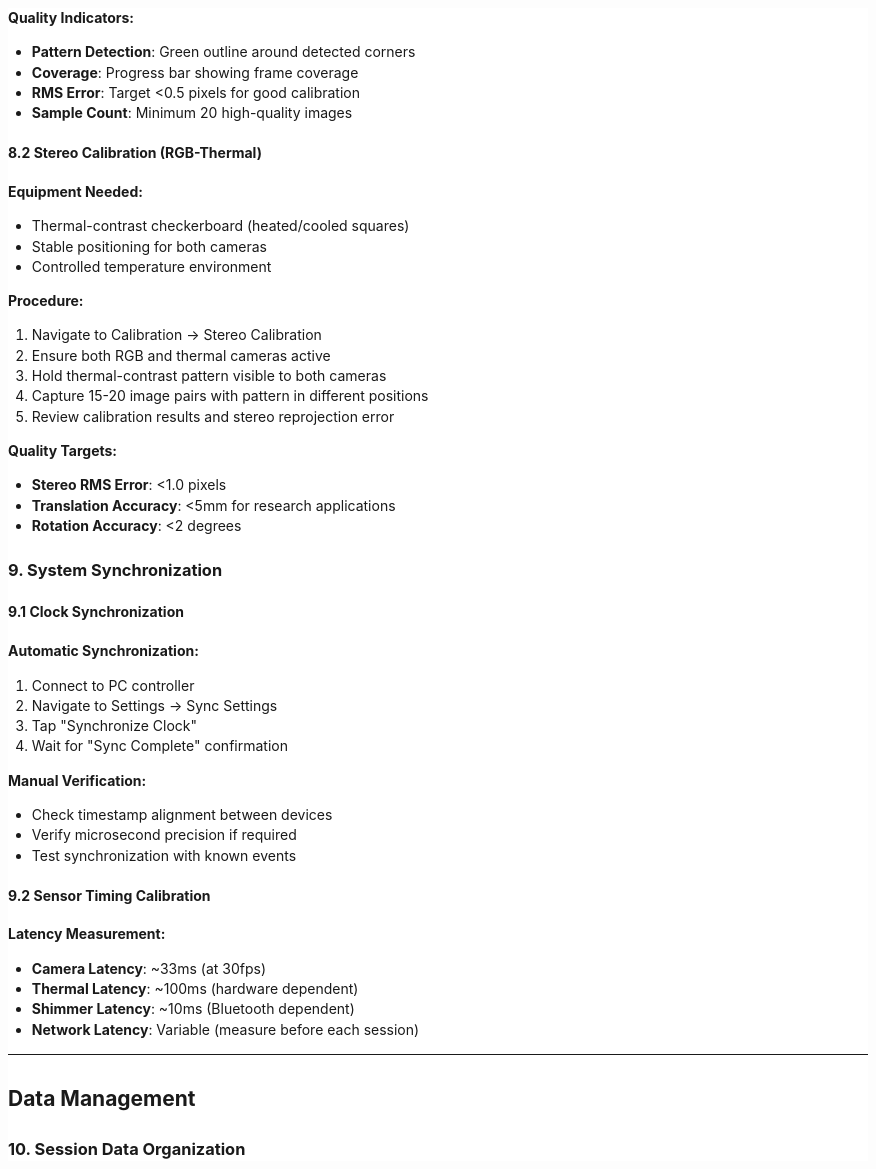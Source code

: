 **Quality Indicators:**
- **Pattern Detection**: Green outline around detected corners
- **Coverage**: Progress bar showing frame coverage
- **RMS Error**: Target <0.5 pixels for good calibration
- **Sample Count**: Minimum 20 high-quality images

#### 8.2 Stereo Calibration (RGB-Thermal)

**Equipment Needed:**
- Thermal-contrast checkerboard (heated/cooled squares)
- Stable positioning for both cameras
- Controlled temperature environment

**Procedure:**
1. Navigate to Calibration → Stereo Calibration
2. Ensure both RGB and thermal cameras active
3. Hold thermal-contrast pattern visible to both cameras
4. Capture 15-20 image pairs with pattern in different positions
5. Review calibration results and stereo reprojection error

**Quality Targets:**
- **Stereo RMS Error**: <1.0 pixels
- **Translation Accuracy**: <5mm for research applications
- **Rotation Accuracy**: <2 degrees

### 9. System Synchronization

#### 9.1 Clock Synchronization

**Automatic Synchronization:**
1. Connect to PC controller
2. Navigate to Settings → Sync Settings
3. Tap "Synchronize Clock"
4. Wait for "Sync Complete" confirmation

**Manual Verification:**
- Check timestamp alignment between devices
- Verify microsecond precision if required
- Test synchronization with known events

#### 9.2 Sensor Timing Calibration

**Latency Measurement:**
- **Camera Latency**: ~33ms (at 30fps)
- **Thermal Latency**: ~100ms (hardware dependent)
- **Shimmer Latency**: ~10ms (Bluetooth dependent)
- **Network Latency**: Variable (measure before each session)

---

## Data Management

### 10. Session Data Organization
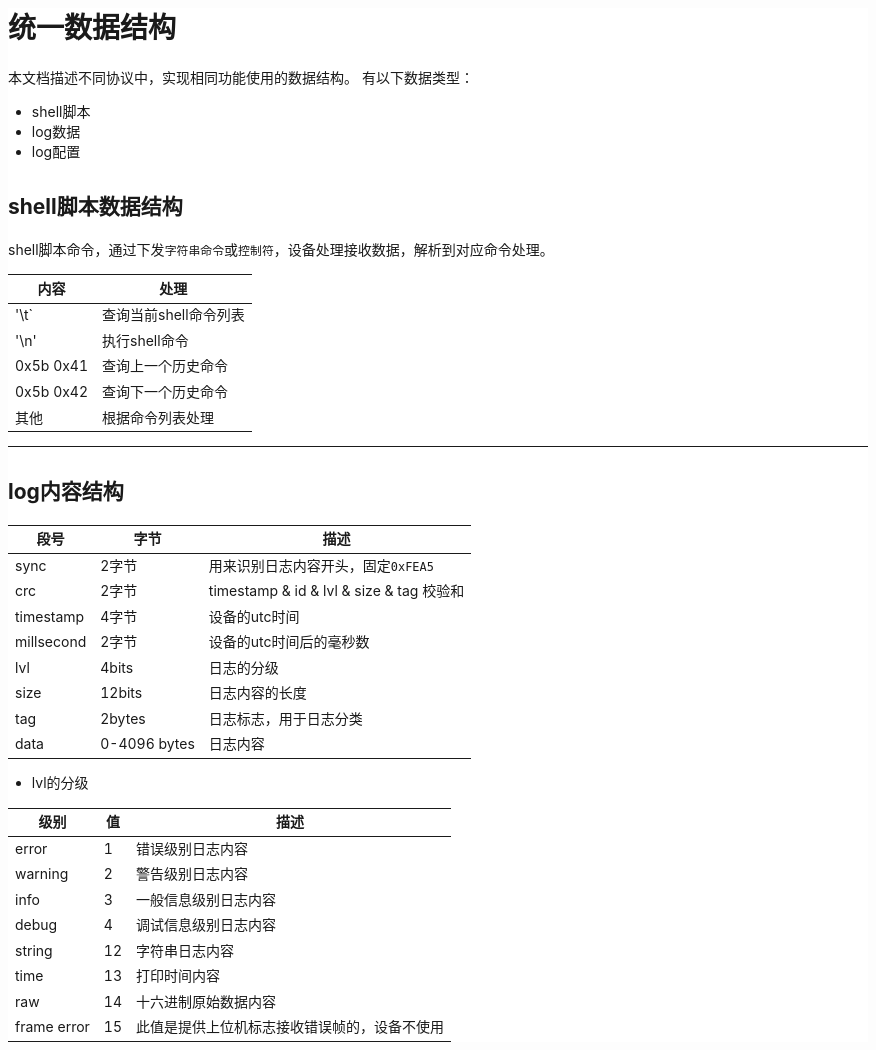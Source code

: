 

# 统一数据结构

本文档描述不同协议中，实现相同功能使用的数据结构。
有以下数据类型：
* shell脚本
* log数据
* log配置


## shell脚本数据结构

shell脚本命令，通过下发`字符串命令`或`控制符`，设备处理接收数据，解析到对应命令处理。

| 内容 | 处理 |
| --- | --- |
| '\t` | 查询当前shell命令列表 |
| '\n' | 执行shell命令 |
| 0x5b 0x41 | 查询上一个历史命令 |
| 0x5b 0x42 | 查询下一个历史命令 |
| 其他 | 根据命令列表处理 |

---
## log内容结构

| 段号 | 字节 | 描述 |
| --- | --- | --- |
| sync | 2字节 | 用来识别日志内容开头，固定`0xFEA5` |
| crc | 2字节 | timestamp & id & lvl & size & tag 校验和 |
| timestamp | 4字节 | 设备的utc时间 |
| millsecond | 2字节 | 设备的utc时间后的毫秒数 |
| lvl | 4bits | 日志的分级 |
| size | 12bits | 日志内容的长度 |
| tag | 2bytes| 日志标志，用于日志分类 |
| data | 0-4096 bytes| 日志内容 |

* lvl的分级

| 级别 | 值 | 描述 |
| --- | --- | --- |
| error | 1 | 错误级别日志内容 |
| warning | 2 | 警告级别日志内容 |
| info | 3 | 一般信息级别日志内容 |
| debug | 4 | 调试信息级别日志内容 |
| string | 12 | 字符串日志内容 |
| time | 13 | 打印时间内容 |
| raw | 14 | 十六进制原始数据内容 |
| frame error | 15 | 此值是提供上位机标志接收错误帧的，设备不使用 |
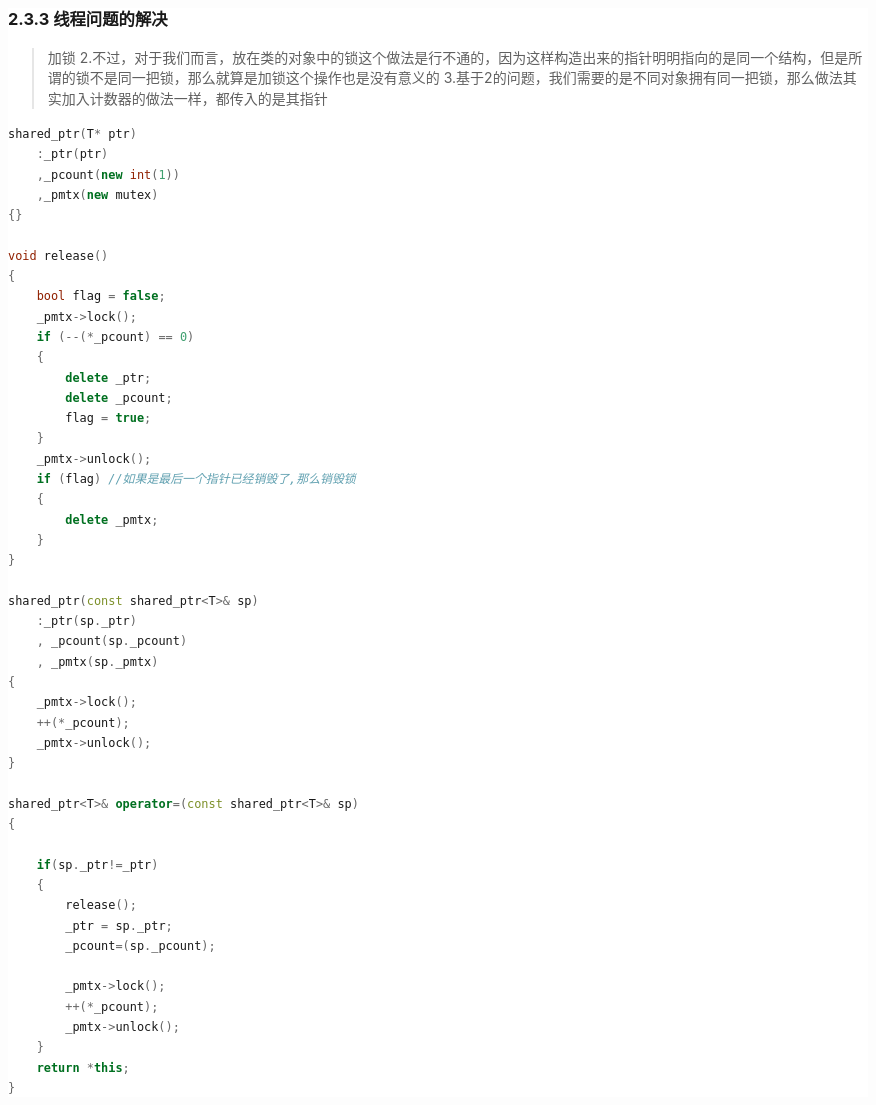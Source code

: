 ### 2.3.3 线程问题的解决

> 加锁
2.不过，对于我们而言，放在类的对象中的锁这个做法是行不通的，因为这样构造出来的指针明明指向的是同一个结构，但是所谓的锁不是同一把锁，那么就算是加锁这个操作也是没有意义的
3.基于2的问题，我们需要的是不同对象拥有同一把锁，那么做法其实加入计数器的做法一样，都传入的是其指针

```cpp
shared_ptr(T* ptr)
	:_ptr(ptr)
	,_pcount(new int(1))
	,_pmtx(new mutex)
{}
 
void release()
{
	bool flag = false;
	_pmtx->lock();
	if (--(*_pcount) == 0)
	{
		delete _ptr;
		delete _pcount;
		flag = true;
	}
	_pmtx->unlock();
	if (flag) //如果是最后一个指针已经销毁了,那么销毁锁
	{
		delete _pmtx;
	}
}
 
shared_ptr(const shared_ptr<T>& sp)
	:_ptr(sp._ptr)
	, _pcount(sp._pcount)
	, _pmtx(sp._pmtx)
{
	_pmtx->lock();
	++(*_pcount);
	_pmtx->unlock();
}
 
shared_ptr<T>& operator=(const shared_ptr<T>& sp)
{
			
	if(sp._ptr!=_ptr)
	{
		release();
		_ptr = sp._ptr;
		_pcount=(sp._pcount);
		
		_pmtx->lock();
		++(*_pcount);
		_pmtx->unlock();
	}
	return *this;
}
```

◆ ABOUT THIS TASK ◆
Where the listing above reaches the line that contains "- **Translation Accuracy**: <5mm", start retyping, and finish with the line that contains "- Verify microsecond precision if required"; reproduce those lines exactly and no others.

◆ WRITTEN REPLY ◆
- **Translation Accuracy**: <5mm for research applications
- **Rotation Accuracy**: <2 degrees

### 9. System Synchronization

#### 9.1 Clock Synchronization

**Automatic Synchronization:**
1. Connect to PC controller
2. Navigate to Settings → Sync Settings
3. Tap "Synchronize Clock"
4. Wait for "Sync Complete" confirmation

**Manual Verification:**
- Check timestamp alignment between devices
- Verify microsecond precision if required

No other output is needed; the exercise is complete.